Both of these level-2 operations involve \(\color{black}{2n^2}\) flops. However, if assume that \(\color{black}{n=v_L}\), then we can see that the gaxpy computation

r_x = x
r_y = y
for j = 1:n
    r_a = A(:,j)
    r_y = r_y + r_a * r_x(j)
end
y = r_y

requires \(\color{black}{(3+n)}\) load/store operations while for the outer product update

r_x = x
r_y = y
for j = 1:n
    r_a = A(:,j)
    r_a = r_a + r_y * r_x(j)
    A(:,j) = r_a
end

the corresponding count is \(\color{black}{(2+2n)}\). Thus, the data motion overhead for the outer product update is worse by a factor of 2, a reality that could that could be a factor in the design of a high-performance matrix computation.

The Relevance of Stride

The time is takes to load a vector into a vector register may depend greatly on how the vector is laid out in memory. Two concepts will help frame the issue. A vector is said to have unit stride if its components are contiguous in memory. A matrix is said to be stored in column-major order if its columns have unit stride.

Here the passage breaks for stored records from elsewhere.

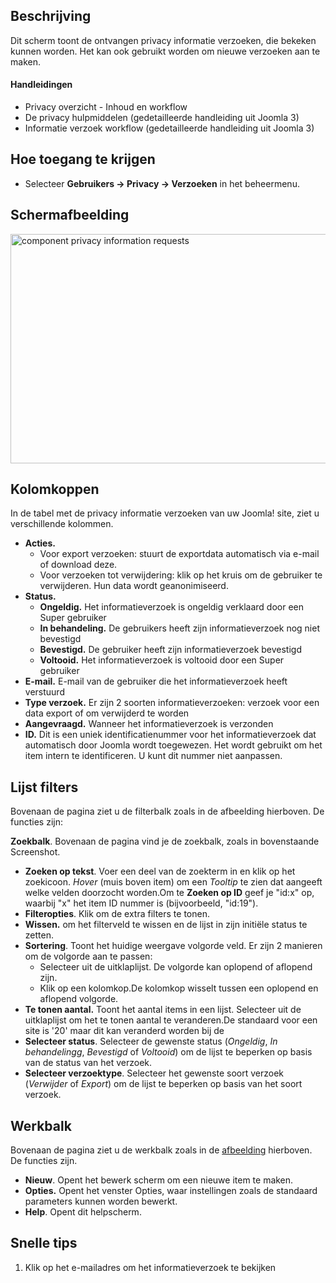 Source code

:<!-- Filename: Help4.x:Privacy:_Information_Requests / Display title: Privacy: Informatieverzoeken -->

## Beschrijving

Dit scherm toont de ontvangen privacy informatie verzoeken, die bekeken
kunnen worden. Het kan ook gebruikt worden om nieuwe verzoeken aan te
maken.

#### Handleidingen

- Privacy overzicht - Inhoud en
  workflow
- De privacy
  hulpmiddelen
  (gedetailleerde handleiding uit Joomla 3)
- Informatie verzoek
  workflow
  (gedetailleerde handleiding uit Joomla 3)

## Hoe toegang te krijgen

- Selecteer **Gebruikers → Privacy → Verzoeken** in het
  beheermenu.

## Schermafbeelding

<img
src="https://docs.joomla.org/images/thumb/0/0f/Help-4x-component-privacy-information-requests-nl.png/800px-Help-4x-component-privacy-information-requests-nl.png"
decoding="async"
srcset="https://docs.joomla.org/images/thumb/0/0f/Help-4x-component-privacy-information-requests-nl.png/1200px-Help-4x-component-privacy-information-requests-nl.png 1.5x, https://docs.joomla.org/images/0/0f/Help-4x-component-privacy-information-requests-nl.png 2x"
data-file-width="1235" data-file-height="566" width="800" height="367"
alt="component privacy information requests" />

## Kolomkoppen

In de tabel met de privacy informatie verzoeken van uw Joomla! site,
ziet u verschillende kolommen.

- **Acties.**
  - Voor export verzoeken: stuurt de exportdata automatisch via e-mail
    of download deze.
  - Voor verzoeken tot verwijdering: klik op het kruis om de gebruiker
    te verwijderen. Hun data wordt geanonimiseerd.
- **Status.**
  - **Ongeldig.** Het informatieverzoek is ongeldig verklaard door een
    Super gebruiker
  - **In behandeling.** De gebruikers heeft zijn informatieverzoek nog
    niet bevestigd
  - **Bevestigd.** De gebruiker heeft zijn informatieverzoek bevestigd
  - **Voltooid.** Het informatieverzoek is voltooid door een Super
    gebruiker
- **E-mail.** E-mail van de gebruiker die het informatieverzoek heeft
  verstuurd
- **Type verzoek.** Er zijn 2 soorten informatieverzoeken: verzoek voor
  een data export of om verwijderd te worden
- **Aangevraagd.** Wanneer het informatieverzoek is verzonden
- **ID.** Dit is een uniek identificatienummer voor het
  informatieverzoek dat automatisch door Joomla wordt toegewezen. Het
  wordt gebruikt om het item intern te identificeren. U kunt dit nummer
  niet aanpassen.

## Lijst filters

Bovenaan de pagina ziet u de filterbalk zoals in de afbeelding
hierboven. De functies zijn:

**Zoekbalk**. Bovenaan de pagina vind je de zoekbalk, zoals in
bovenstaande Screenshot.

- **Zoeken op tekst**. Voer een deel van de zoekterm in en klik op het
  zoekicoon. *Hover* (muis boven item) om een *Tooltip* te zien dat
  aangeeft welke velden doorzocht worden.Om te **Zoeken op ID** geef je
  "id:x" op, waarbij "x" het item ID nummer is (bijvoorbeeld, "id:19").
- **Filteropties**. Klik om de extra filters te tonen.
- **Wissen.** om het filterveld te wissen en de lijst in zijn initiële
  status te zetten.
- **Sortering**. Toont het huidige weergave volgorde veld. Er zijn 2
  manieren om de volgorde aan te passen:
  - Selecteer uit de uitklaplijst. De volgorde kan oplopend of aflopend
    zijn.
  - Klik op een kolomkop.De kolomkop wisselt tussen een oplopend en
    aflopend volgorde.
- **Te tonen aantal.** Toont het aantal items in een lijst. Selecteer
  uit de uitklaplijst om het te tonen aantal te veranderen.De standaard
  voor een site is '20' maar dit kan veranderd worden bij de
- **Selecteer status**. Selecteer de gewenste status (*Ongeldig*, *In
  behandelingg*, *Bevestigd* of *Voltooid*) om de lijst te beperken op
  basis van de status van het verzoek.
- **Selecteer verzoektype**. Selecteer het gewenste soort verzoek
  (*Verwijder* of *Export*) om de lijst te beperken op basis van het
  soort verzoek.

## Werkbalk

Bovenaan de pagina ziet u de werkbalk zoals in de
[afbeelding](#Schermafbeelding) hierboven. De functies zijn.

- **Nieuw**. Opent het bewerk scherm om een nieuwe item te maken.
- **Opties.** Opent het venster Opties, waar instellingen zoals de
  standaard parameters kunnen worden bewerkt.
- **Help**. Opent dit helpscherm.

## Snelle tips

1.  Klik op het e-mailadres om het informatieverzoek te bekijken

Let us consider the matrix multiplication update calculation \[\color{black}{C = C + AB}\] where it is assumed that the matrices \(\color{black}{C \in R^{m \times n}, A \in R^{m \times r}}\) and \(\color{black}{B \in R^{r \times n}}\) are stored in column-major order. Suppose the loading of a non-unit-stride vector. If so, then the implementation

for j=1:n
    for k=1:r
        C(:,j) = C(:,j) + A(:,k)*B(k,j)
    end
end

which accesses \(\color{black}{C,A,}\) and \(\color{black}{B}\) by column would be preferred to

for i=1:m
    for j=1:n
        C(i,j) = C(i,j) + A(i,:)*B(:,j)
    end
end

which accesses \(\color{black}{C}\) and \(\color{black}{A}\) by row. While this example points to the possible importance of stride, it is important to keep in the mind that the penalty for non-unit-stride access varies from system to system and may depend upon the value of the stride itself.

Blocking for Data Reuse

Matrices reside in memory but memory has levels. The cache is a relatively small high-speed memory unit that sits just below the functional units where the arithmetic is carried out. During a matrix computation, matrix elements move up and down the memory hierarchy. The cache, which is a small heigh-speed memory situated in between the functional units and main memory, plays a particularity critical role. The overall design of the hierarchy varies from system to system. However, two maxims always apply:

The efficient implementation of a matrix algorithm requires an ability to reason about the flow of data between the various levels of storage.

To develop an appreciation for cache utilization we can consider the update \(\color{black}{C=C+AB}\) where each matrix is \(\color{black}{n}\)-by-\(\color{black}{n}\) and blocked in the same way.

Assume that these three matrices reside in main memory and that we plan to update \(\color{black}{C}\) block by block: \[\color{black}{C_{ij} = C_{ij} + \Sigma_{k=1}^pA_{ik}B{kj}}\]

The data in the blocks must be brought up to the functional units via the cache which we assume is large enough to hold a C-block, an A-block, and a B-block. This enables to structure the computation as follows:

for i=1:q
    for j=1:r
        % Load C_ij from main memory into cache
        for k=1:p
            % Load A_ik from main memory into cache
            % Load B_kj from main memory into cache
            C_ij = C_ij + A_ik * B_kj
        end
        % Store C_ij in main memory
    end
end

Because blocking affects the amount of memory traffic in a matrix computation, it is of paramount importance when designing a high-performance implementation. Data structures are also important; storing a matrix by block rather than in column-major order could enhance performance.